Activity >> Output the entries below word for word, stopping once the line containing "is a Chinese" is done, and omit each picture.

Rendered images with source text:
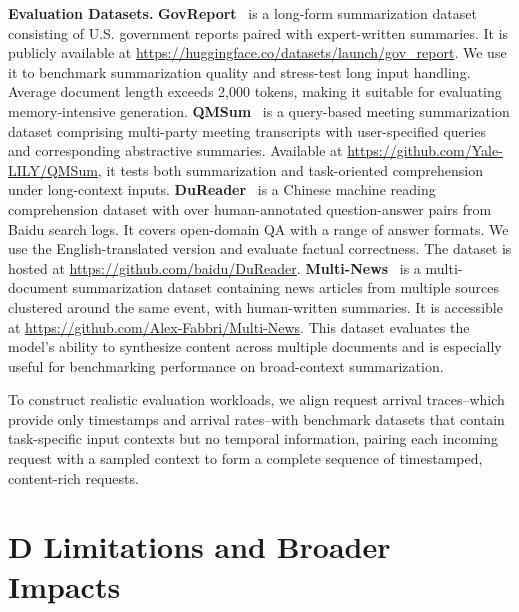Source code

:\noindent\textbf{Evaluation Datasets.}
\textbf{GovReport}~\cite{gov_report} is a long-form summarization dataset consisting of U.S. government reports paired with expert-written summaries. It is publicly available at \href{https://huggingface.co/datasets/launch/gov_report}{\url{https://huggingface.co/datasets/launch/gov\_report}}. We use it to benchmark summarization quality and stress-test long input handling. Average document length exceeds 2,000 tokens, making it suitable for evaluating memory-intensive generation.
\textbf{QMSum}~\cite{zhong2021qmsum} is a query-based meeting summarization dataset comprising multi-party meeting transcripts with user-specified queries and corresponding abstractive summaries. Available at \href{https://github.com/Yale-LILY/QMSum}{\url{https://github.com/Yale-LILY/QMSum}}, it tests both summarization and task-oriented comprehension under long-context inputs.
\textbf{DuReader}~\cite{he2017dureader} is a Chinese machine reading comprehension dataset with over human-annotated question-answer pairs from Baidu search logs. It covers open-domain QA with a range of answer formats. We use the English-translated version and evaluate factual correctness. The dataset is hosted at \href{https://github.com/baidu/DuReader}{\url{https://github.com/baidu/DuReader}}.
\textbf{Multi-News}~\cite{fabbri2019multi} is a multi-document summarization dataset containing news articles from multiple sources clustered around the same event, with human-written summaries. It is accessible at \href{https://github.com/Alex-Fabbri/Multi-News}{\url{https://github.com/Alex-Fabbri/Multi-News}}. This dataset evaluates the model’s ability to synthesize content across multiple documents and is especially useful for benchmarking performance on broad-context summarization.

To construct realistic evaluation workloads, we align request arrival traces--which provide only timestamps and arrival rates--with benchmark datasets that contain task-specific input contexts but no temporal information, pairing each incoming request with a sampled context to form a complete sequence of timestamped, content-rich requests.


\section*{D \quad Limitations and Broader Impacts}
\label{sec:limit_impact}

Response below >>
Source code

:\noindent\textbf{Evaluation Datasets.}
\textbf{GovReport}~\cite{gov_report} is a long-form summarization dataset consisting of U.S. government reports paired with expert-written summaries. It is publicly available at \href{https://huggingface.co/datasets/launch/gov_report}{\url{https://huggingface.co/datasets/launch/gov\_report}}. We use it to benchmark summarization quality and stress-test long input handling. Average document length exceeds 2,000 tokens, making it suitable for evaluating memory-intensive generation.
\textbf{QMSum}~\cite{zhong2021qmsum} is a query-based meeting summarization dataset comprising multi-party meeting transcripts with user-specified queries and corresponding abstractive summaries. Available at \href{https://github.com/Yale-LILY/QMSum}{\url{https://github.com/Yale-LILY/QMSum}}, it tests both summarization and task-oriented comprehension under long-context inputs.
\textbf{DuReader}~\cite{he2017dureader} is a Chinese machine reading comprehension dataset with over human-annotated question-answer pairs from Baidu search logs. It covers open-domain QA with a range of answer formats. We use the English-translated version and evaluate factual correctness. The dataset is hosted at \href{https://github.com/baidu/DuReader}{\url{https://github.com/baidu/DuReader}}.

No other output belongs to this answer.